Problem details = Transcribe exactly the lines from the top of the records below through the line that holds "chambers. & (MO $2012$ \S $4$). \\", both included, with no pictures.

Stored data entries
- Opening Delimiter -

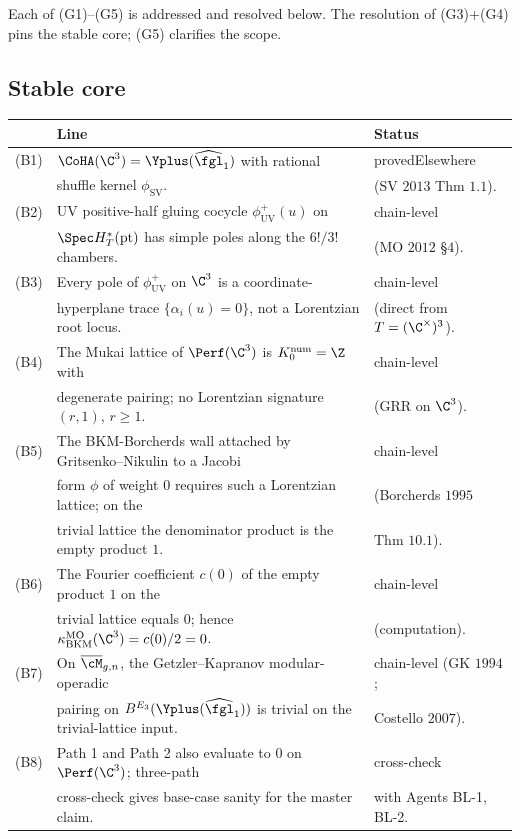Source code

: Each of (G1)--(G5) is addressed and resolved below. The resolution
of (G3)+(G4) pins the stable core; (G5) clarifies the scope.

\subsection*{Stable core}

\begin{center}
\renewcommand{\arraystretch}{1.3}
\begin{tabular}{rll}
 \toprule
 & \textbf{Line} & \textbf{Status} \\
 \midrule
 (B1) & $\CoHA(\C^3) = \Yplus(\widehat{\fgl}_1)$ with rational &
 provedElsewhere \\
 & shuffle kernel $\phi_{\mathrm{SV}}$. & (SV $2013$ Thm $1.1$). \\
 (B2) & UV positive-half gluing cocycle $\phi^+_{\mathrm{UV}}(u)$
 on & chain-level \\
 & $\Spec H^*_T(\mathrm{pt})$ has simple poles along the $6!/$$3!$
 chambers. & (MO $2012$ \S $4$). \\
 (B3) & Every pole of $\phi^+_{\mathrm{UV}}$ on $\C^3$ is a
 coordinate- & chain-level \\
 & hyperplane trace $\{\alpha_i(u) = 0\}$, not a Lorentzian root
 locus. & (direct from $T = (\C^\times)^3$). \\
 (B4) & The Mukai lattice of $\Perf(\C^3)$ is $K_0^{\mathrm{num}} =
 \Z$ with & chain-level \\
 & degenerate pairing; no Lorentzian signature $(r, 1)$, $r \geq 1$. &
 (GRR on $\C^3$). \\
 (B5) & The BKM-Borcherds wall attached by Gritsenko--Nikulin to a
 Jacobi & chain-level \\
 & form $\phi$ of weight $0$ requires such a Lorentzian lattice; on the
 & (Borcherds $1995$ \\
 & trivial lattice the denominator product is the empty product $1$. &
 Thm $10.1$). \\
 (B6) & The Fourier coefficient $c(0)$ of the empty product $1$ on the
 & chain-level \\
 & trivial lattice equals $0$; hence $\kappa_{\mathrm{BKM}}^{\mathrm{MO}}
 (\C^3) = c(0)/2 = 0$. & (computation). \\
 (B7) & On $\overline{\cM}_{g, n}$, the Getzler--Kapranov modular-
 operadic & chain-level (GK $1994$; \\
 & pairing on $B^{E_3}(\Yplus(\widehat{\fgl}_1))$ is trivial on the
 trivial-lattice input. & Costello $2007$). \\
 (B8) & Path 1 and Path 2 also evaluate to $0$ on $\Perf(\C^3)$;
 three-path & cross-check \\
 & cross-check gives base-case sanity for the master claim. & with
 Agents BL-1, BL-2. \\
 \bottomrule
\end{tabular}
\end{center}

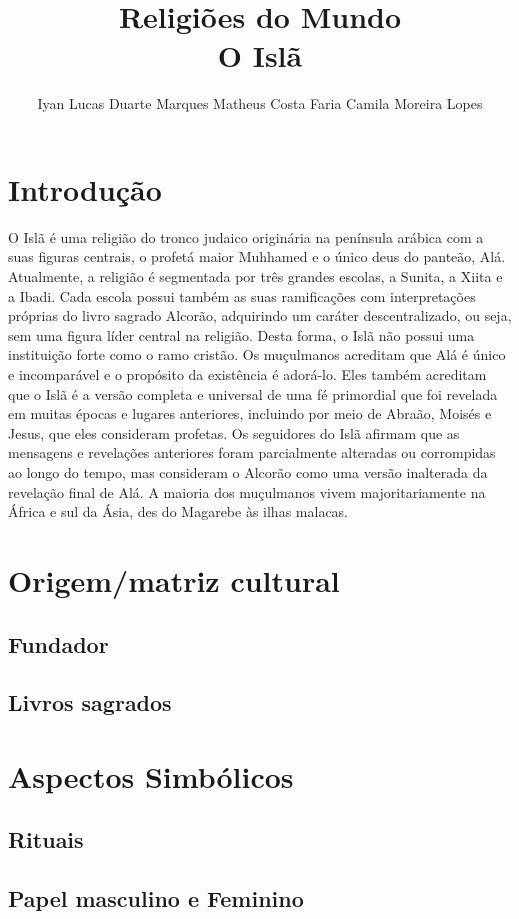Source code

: \documentclass[12pt]{article}
\title{Religiões do Mundo\\O Islã}
\author{Iyan Lucas Duarte Marques\inst{1}
Matheus Costa Faria\inst{1}
Camila Moreira Lopes\inst{1}}
\begin{document}
\maketitle
\section{Introdução}
O Islã é uma religião do tronco judaico originária na península arábica com a suas figuras centrais, o profetá maior Muhhamed e o único deus do panteão, Alá.
Atualmente, a religião é segmentada por três grandes escolas, a Sunita, a Xiita e a Ibadi. 
Cada escola possui também as suas ramificações com interpretações próprias do livro sagrado Alcorão, adquirindo um caráter descentralizado, ou seja, sem uma figura líder central na religião.
Desta forma, o Islã não possui uma instituição forte como o ramo cristão.
Os muçulmanos acreditam que Alá é único e incomparável e o propósito da existência é adorá-lo.
Eles também acreditam que o Islã é a versão completa e universal de uma fé primordial que foi revelada em muitas épocas e lugares anteriores, incluindo por meio de Abraão, Moisés e Jesus, que eles consideram profetas.
Os seguidores do Islã afirmam que as mensagens e revelações anteriores foram parcialmente alteradas ou corrompidas ao longo do tempo, mas consideram o Alcorão como uma versão inalterada da revelação final de Alá.
A maioria dos muçulmanos vivem majoritariamente na África e sul da Ásia, des do Magarebe às ilhas malacas.
\section{Origem/matriz cultural}

\subsection{Fundador}
\subsection{Livros sagrados}
\section{Aspectos Simbólicos}
\subsection{Rituais}
\subsection{Papel masculino e Feminino}
\end{document}
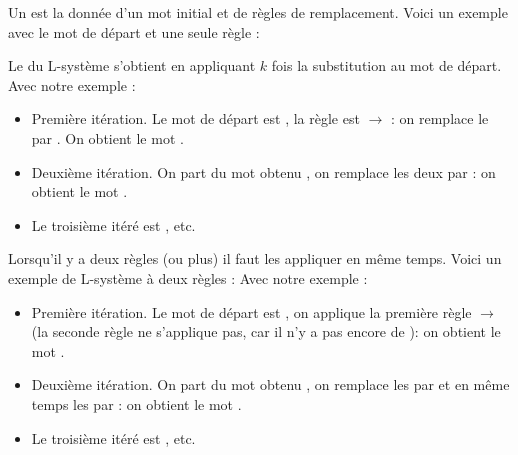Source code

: \documentclass[11pt,class=report,crop=false]{standalone}
\begin{document}




\begin{cours}[L-système]
Un  est la donnée d'un mot initial et de règles de remplacement.
Voici un exemple avec le mot de départ et une seule règle : 


Le  du L-système s'obtient en appliquant $k$ fois la substitution au mot de départ.
Avec notre exemple :
\begin{itemize}
  \item Première itération. Le mot de départ est , la règle est  $\rightarrow$  : on remplace le  par . On obtient le mot .
  
  \item Deuxième itération. On part du mot obtenu , on remplace les deux  par  : on obtient le mot .
  
  \item Le troisième itéré est , etc.  
\end{itemize}

Lorsqu'il y a deux règles (ou plus) il faut les appliquer en même temps.
Voici un exemple de L-système à deux règles :
Avec notre exemple :
\begin{itemize}
  \item Première itération. Le mot de départ est , on applique la première règle  $\rightarrow$  (la seconde règle ne s'applique pas, car il n'y a pas encore de ): on obtient le mot .
  
  \item Deuxième itération. On part du mot obtenu , on remplace les  par  et en même temps les  par  : on obtient le mot .
  
  \item Le troisième itéré est , etc.  
\end{itemize}

\end{cours}
\end{document}
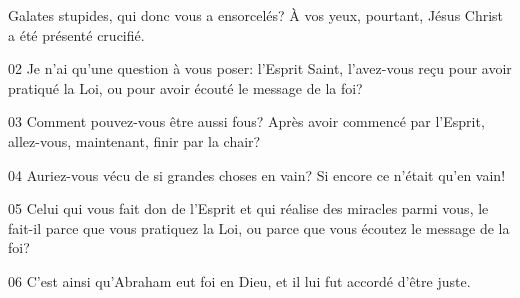 Galates stupides, qui donc vous a ensorcelés? À vos yeux, pourtant, Jésus Christ a été présenté crucifié.

02 Je n’ai qu’une question à vous poser: l’Esprit Saint, l’avez-vous reçu pour avoir pratiqué la Loi, ou pour avoir écouté le message de la foi?

03 Comment pouvez-vous être aussi fous? Après avoir commencé par l’Esprit, allez-vous, maintenant, finir par la chair?

04 Auriez-vous vécu de si grandes choses en vain? Si encore ce n’était qu’en vain!

05 Celui qui vous fait don de l’Esprit et qui réalise des miracles parmi vous, le fait-il parce que vous pratiquez la Loi, ou parce que vous écoutez le message de la foi?

06 C’est ainsi qu’Abraham eut foi en Dieu, et il lui fut accordé d’être juste.
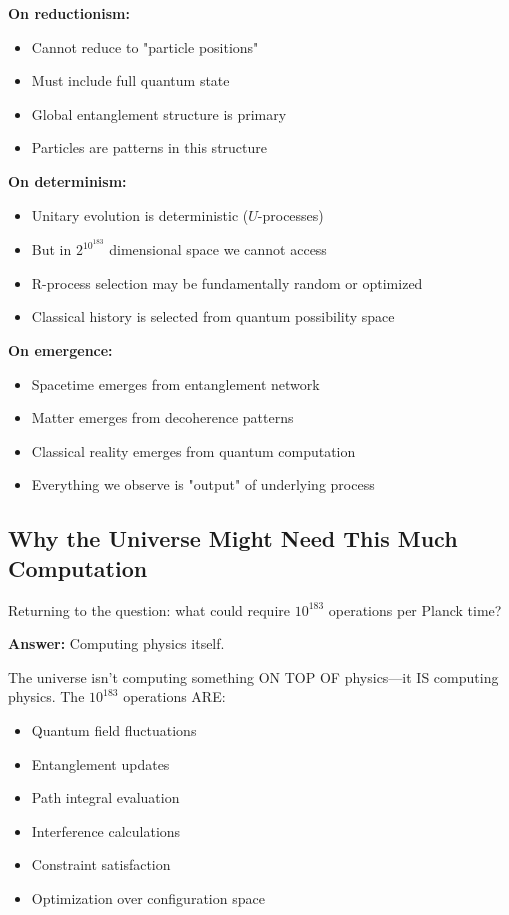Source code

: \textbf{On reductionism:}
\begin{itemize}
\item Cannot reduce to "particle positions"
\item Must include full quantum state
\item Global entanglement structure is primary
\item Particles are patterns in this structure
\end{itemize}

\textbf{On determinism:}
\begin{itemize}
\item Unitary evolution is deterministic ($U$-processes)
\item But in $2^{10^{183}}$ dimensional space we cannot access
\item R-process selection may be fundamentally random or optimized
\item Classical history is selected from quantum possibility space
\end{itemize}

\textbf{On emergence:}
\begin{itemize}
\item Spacetime emerges from entanglement network
\item Matter emerges from decoherence patterns
\item Classical reality emerges from quantum computation
\item Everything we observe is "output" of underlying process
\end{itemize}

\subsection{Why the Universe Might Need This Much Computation}

Returning to the question: what could require $10^{183}$ operations per Planck time?

\textbf{Answer:} Computing physics itself.

The universe isn't computing something ON TOP OF physics—it IS computing physics. The $10^{183}$ operations ARE:
\begin{itemize}
\item Quantum field fluctuations
\item Entanglement updates
\item Path integral evaluation  
\item Interference calculations
\item Constraint satisfaction
\item Optimization over configuration space
\end{itemize}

- Closing Delimiter -

Solution to this problem =
Source code

: Each of (G1)--(G5) is addressed and resolved below. The resolution
of (G3)+(G4) pins the stable core; (G5) clarifies the scope.

\subsection*{Stable core}

\begin{center}
\renewcommand{\arraystretch}{1.3}
\begin{tabular}{rll}
 \toprule
 & \textbf{Line} & \textbf{Status} \\
 \midrule
 (B1) & $\CoHA(\C^3) = \Yplus(\widehat{\fgl}_1)$ with rational &
 provedElsewhere \\
 & shuffle kernel $\phi_{\mathrm{SV}}$. & (SV $2013$ Thm $1.1$). \\
 (B2) & UV positive-half gluing cocycle $\phi^+_{\mathrm{UV}}(u)$
 on & chain-level \\
 & $\Spec H^*_T(\mathrm{pt})$ has simple poles along the $6!/$$3!$
 chambers. & (MO $2012$ \S $4$). \\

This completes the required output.